Jean-Bernard Larrieu et Isabelle Razavet ont l'habitude de se réunir tous les dimanches matin chez Paulette Loustalet, la présidente de l'association, pour faire le point (2). C'était encore le cas hier à la veille de l'inauguration des installations. Paulette Loustalet est enseignante d'art plastique à la retraite, installée à La Chapelle-de-Rousse depuis 1979. « Je n'ai rien contre Total. Mon père a fait partie des premiers pétroliers de Lacq et j'ai deux frères géologues. Nous savons ce que nous devons au pétrole, je suis pleine de gratitude. Mais tout ceci c'était bien au XXe siècle. Aujourd'hui, nous reprochons à l'industriel de ne pas avoir préparé de reconversion. » Paulette ne peut pas s'empêcher de penser que Total a fait « d'énormes pressions » sur les riverains, les viticulteurs et même sur la mairie de Jurançon « qui a reçu 1,5 million d'euros en compensation du stockage de Rousse ».
« Au final, nous n'avons pas échoué du tout. Nous étions 150 au début, puis 80 mais aujourd'hui toutes les associations de défense de l'environnement sont à nos côtés (3).

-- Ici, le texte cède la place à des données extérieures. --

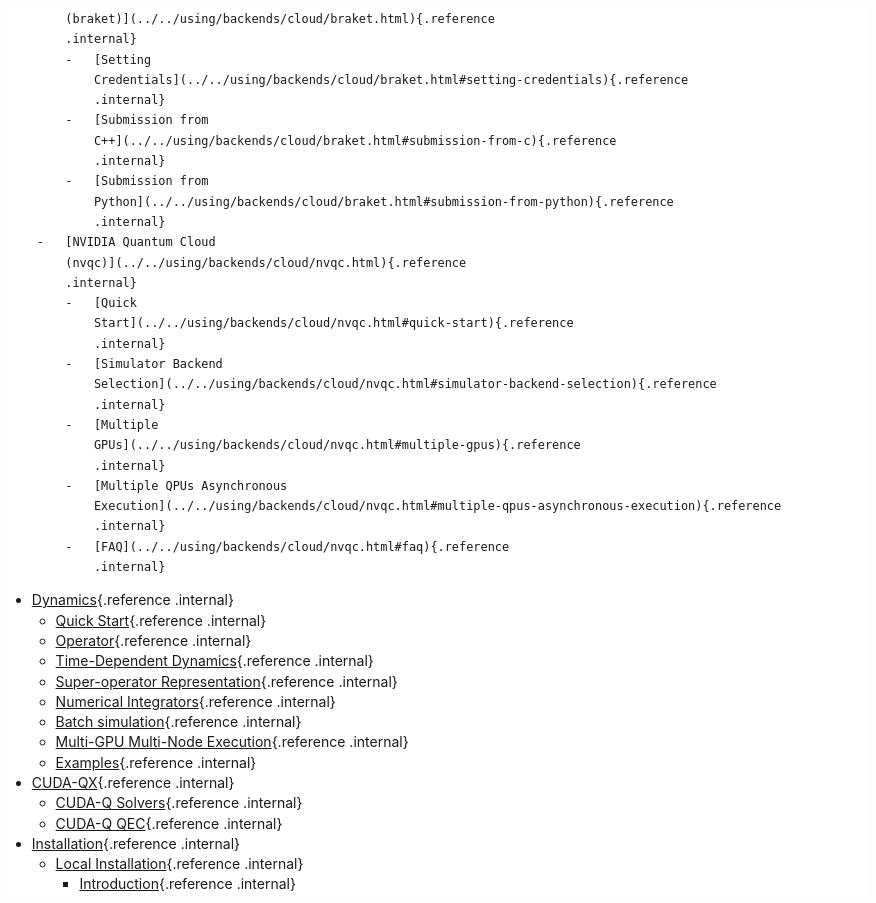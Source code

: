             (braket)](../../using/backends/cloud/braket.html){.reference
            .internal}
            -   [Setting
                Credentials](../../using/backends/cloud/braket.html#setting-credentials){.reference
                .internal}
            -   [Submission from
                C++](../../using/backends/cloud/braket.html#submission-from-c){.reference
                .internal}
            -   [Submission from
                Python](../../using/backends/cloud/braket.html#submission-from-python){.reference
                .internal}
        -   [NVIDIA Quantum Cloud
            (nvqc)](../../using/backends/cloud/nvqc.html){.reference
            .internal}
            -   [Quick
                Start](../../using/backends/cloud/nvqc.html#quick-start){.reference
                .internal}
            -   [Simulator Backend
                Selection](../../using/backends/cloud/nvqc.html#simulator-backend-selection){.reference
                .internal}
            -   [Multiple
                GPUs](../../using/backends/cloud/nvqc.html#multiple-gpus){.reference
                .internal}
            -   [Multiple QPUs Asynchronous
                Execution](../../using/backends/cloud/nvqc.html#multiple-qpus-asynchronous-execution){.reference
                .internal}
            -   [FAQ](../../using/backends/cloud/nvqc.html#faq){.reference
                .internal}
-   [Dynamics](../../using/dynamics.html){.reference .internal}
    -   [Quick Start](../../using/dynamics.html#quick-start){.reference
        .internal}
    -   [Operator](../../using/dynamics.html#operator){.reference
        .internal}
    -   [Time-Dependent
        Dynamics](../../using/dynamics.html#time-dependent-dynamics){.reference
        .internal}
    -   [Super-operator
        Representation](../../using/dynamics.html#super-operator-representation){.reference
        .internal}
    -   [Numerical
        Integrators](../../using/dynamics.html#numerical-integrators){.reference
        .internal}
    -   [Batch
        simulation](../../using/dynamics.html#batch-simulation){.reference
        .internal}
    -   [Multi-GPU Multi-Node
        Execution](../../using/dynamics.html#multi-gpu-multi-node-execution){.reference
        .internal}
    -   [Examples](../../using/dynamics.html#examples){.reference
        .internal}
-   [CUDA-QX](../../using/cudaqx/cudaqx.html){.reference .internal}
    -   [CUDA-Q
        Solvers](../../using/cudaqx/cudaqx.html#cuda-q-solvers){.reference
        .internal}
    -   [CUDA-Q
        QEC](../../using/cudaqx/cudaqx.html#cuda-q-qec){.reference
        .internal}
-   [Installation](../../using/install/install.html){.reference
    .internal}
    -   [Local
        Installation](../../using/install/local_installation.html){.reference
        .internal}
        -   [Introduction](../../using/install/local_installation.html#introduction){.reference
            .internal}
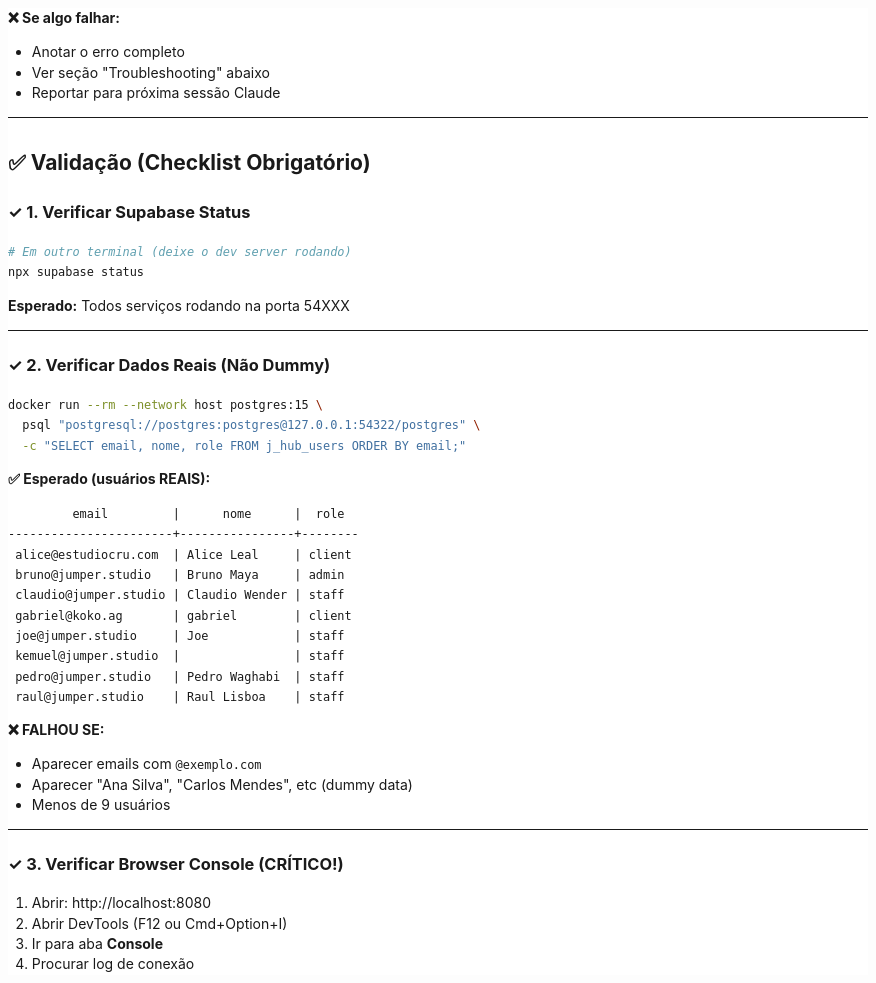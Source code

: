 **❌ Se algo falhar:**
- Anotar o erro completo
- Ver seção "Troubleshooting" abaixo
- Reportar para próxima sessão Claude

---

## ✅ Validação (Checklist Obrigatório)

### ✓ 1. Verificar Supabase Status

```bash
# Em outro terminal (deixe o dev server rodando)
npx supabase status
```

**Esperado:** Todos serviços rodando na porta 54XXX

---

### ✓ 2. Verificar Dados Reais (Não Dummy)

```bash
docker run --rm --network host postgres:15 \
  psql "postgresql://postgres:postgres@127.0.0.1:54322/postgres" \
  -c "SELECT email, nome, role FROM j_hub_users ORDER BY email;"
```

**✅ Esperado (usuários REAIS):**
```
         email         |      nome      |  role
-----------------------+----------------+--------
 alice@estudiocru.com  | Alice Leal     | client
 bruno@jumper.studio   | Bruno Maya     | admin
 claudio@jumper.studio | Claudio Wender | staff
 gabriel@koko.ag       | gabriel        | client
 joe@jumper.studio     | Joe            | staff
 kemuel@jumper.studio  |                | staff
 pedro@jumper.studio   | Pedro Waghabi  | staff
 raul@jumper.studio    | Raul Lisboa    | staff
```

**❌ FALHOU SE:**
- Aparecer emails com `@exemplo.com`
- Aparecer "Ana Silva", "Carlos Mendes", etc (dummy data)
- Menos de 9 usuários

---

### ✓ 3. Verificar Browser Console (CRÍTICO!)

1. Abrir: http://localhost:8080
2. Abrir DevTools (F12 ou Cmd+Option+I)
3. Ir para aba **Console**
4. Procurar log de conexão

La première victoire, c'est que tout devait commencer en 2008 et je vous fais remarquer que sommes en 2010 ! » conclut Paulette Loustalet.
(1) Des risques impossibles selon Jacques Jacob, de l'Institut français du pétrole (lire Sud-Ouest du 2 janvier 2009). (2) L'association a déposé un recours devant le tribunal administratif de Pau contre l'arrêté d'autorisation de stockage du préfet. (3) La pétition mise en ligne a d0éjà recueilli 560 signatures.
Vendredi soir, neuf associations de défense de l'environnement ont envoyé une lettre ouverte à Jean-Louis Borloo. Elles rappellent leur opposition au projet « dangereux, coûteux et inutile ». Elles dénoncent également une série de dysfonctionnements : un exercice de sécurité qui a été « un fiasco total », des sondes sismiques « hors-service » et le compresseur situé à Lacq « en panne depuis fin décembre 2009 ».